Despite optimism in the US housing market, luxury residential property in Manhattan is facing a different situation. To encourage the sale of luxury residential units, buyers have been offered discounts of up to five per cent, and developers have been adjusting their sales plans to help their projects gain more traction. In 2016, New York will have launched 3,500 more new apartments, resulting in stiffer competition for sales. According to Corcoran Sunshine Marketing Group, the industry leader in planning, design, marketing and sale of new luxury residential developments, developers have delayed adding to the supply, as the number of units expected to enter the market this year is 38 per cent lesser compared to January estimates.

Average property prices in Auckland surges beyond NZ$1 million for the first time 
The average price of a residential property in Auckland, the largest city in New Zealand, has risen above NZ$1 million for the first time in history.

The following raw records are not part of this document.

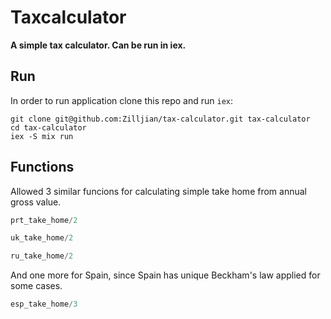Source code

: # Taxcalculator

**A simple tax calculator. Can be run in iex.**

## Run

In order to run application clone this repo and run `iex`:
```shell
git clone git@github.com:Zilljian/tax-calculator.git tax-calculator
cd tax-calculator
iex -S mix run
```

## Functions

Allowed 3 similar funcions for calculating simple take home from annual gross value.

```elixir
prt_take_home/2

uk_take_home/2

ru_take_home/2
```

And one more for Spain, since Spain has unique Beckham's law applied for some cases.
```elixir
esp_take_home/3
```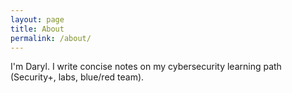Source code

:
 ```yaml
---
layout: page
title: About
permalink: /about/
---
```


I'm Daryl. I write concise notes on my cybersecurity learning path (Security+, labs, blue/red team). 
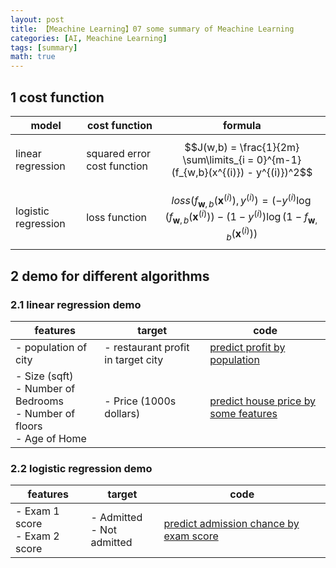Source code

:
 ```yaml
---
layout: post
title: 【Meachine Learning】07 some summary of Meachine Learning
categories: [AI, Meachine Learning]
tags: [summary]
math: true
---
```


## 1 cost function

| model               | cost function               | formula                                                                                                                                                                                                                                 |
| ------------------- | --------------------------- | --------------------------------------------------------------------------------------------------------------------------------------------------------------------------------------------------------------------------------------- |
| linear regression   | squared error cost function | $$J(w,b) = \frac{1}{2m} \sum\limits_{i = 0}^{m-1} (f_{w,b}(x^{(i)}) - y^{(i)})^2$$                                                                                                                                                      |
| logistic regression | loss function               | $$loss(f_{\mathbf{w},b}(\mathbf{x}^{(i)}), y^{(i)}) = (-y^{(i)} \log\left(f_{\mathbf{w},b}\left( \mathbf{x}^{(i)} \right) \right) - \left( 1 - y^{(i)}\right) \log \left( 1 - f_{\mathbf{w},b}\left( \mathbf{x}^{(i)} \right) \right)$$ |

## 2 demo for different algorithms

### 2.1 linear regression demo

| features                                                                              | target                             | code                                                                                                                          |
| ------------------------------------------------------------------------------------- | ---------------------------------- | ----------------------------------------------------------------------------------------------------------------------------- |
| - population of city                                                                  | - restaurant profit in target city | [predict profit by population](https://github.com/yc913344706/ai-code/blob/main/LinearRegression/population_profit.ipynb)     |
| - Size (sqft) <br/> - Number of Bedrooms <br/> - Number of floors <br/> - Age of Home | - Price (1000s dollars)            | [predict house price by some features](https://github.com/yc913344706/ai-code/blob/main/LinearRegression/house_predict.ipynb) |

### 2.2 logistic regression demo

| features                            | target                          | code                                                                                                                                 |
| ----------------------------------- | ------------------------------- | ------------------------------------------------------------------------------------------------------------------------------------ |
| - Exam 1 score <br/> - Exam 2 score | - Admitted <br/> - Not admitted | [predict admission chance by exam score](https://github.com/yc913344706/ai-code/blob/main/LogisticRegression/admission_chance.ipynb) |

According to government property research agency Quotable Value, the price for a home in Auckland rose 16 per cent to NZ$1.01 million year-on-year, an 86 per cent surge compared to 2007. The property boom in Auckland is a result of record immigration, relatively low interest rates and a supply shortage. However, Jan O’Donoghue, QV General Manager, observed that while the average value of homes in Auckland rose due to increased activity in advance of the announcement of new lending restrictions which will take effect on 1 October, raising deposit requirements for residential property investors, market activity has slowed in the past few weeks. 

Spire London to be officially launched in October 2016; home building sector gets boost post Brexit
Chinese developer Greenland Group will launch Spire London, Western Europe’s tallest residential tower, in October 2016. Spire London, a 235.145 metres high and 67-story residential project situated in the Docklands, will be the tallest in the UK and Western Europe. The project has 861 luxury apartments comprising 765 suites, ranging from one-bedroom to three-bedroom apartments as well as three-bedroom duplex penthouses. The units, with 999-year leases and starting from £595,000, are being sold by international agents including CBRE and Jones Lang Lasalle. According to Senior Director at CBRE, Matthew Leitch, the record-setting height of the project, together with unparalleled views and dynamic architecture sets the Spire London apart from other projects in the Docklands. As a result, buyer interest is expected to stem from end-users as well as local and overseas property investors.
As Britain prepares to leave the European Union, the British government will be announcing a £3 billion house building fund, aimed to help developers by providing cheap loans to improve the home building sector. Existing schemes such as the £525 million builders fund and a £1 billion large sites infrastructure programme are expected to be incorporated in the new building fund to help developers construct new homes. The fund is believed to be target small and medium-sized developers by providing cheaper loans or financial guarantees.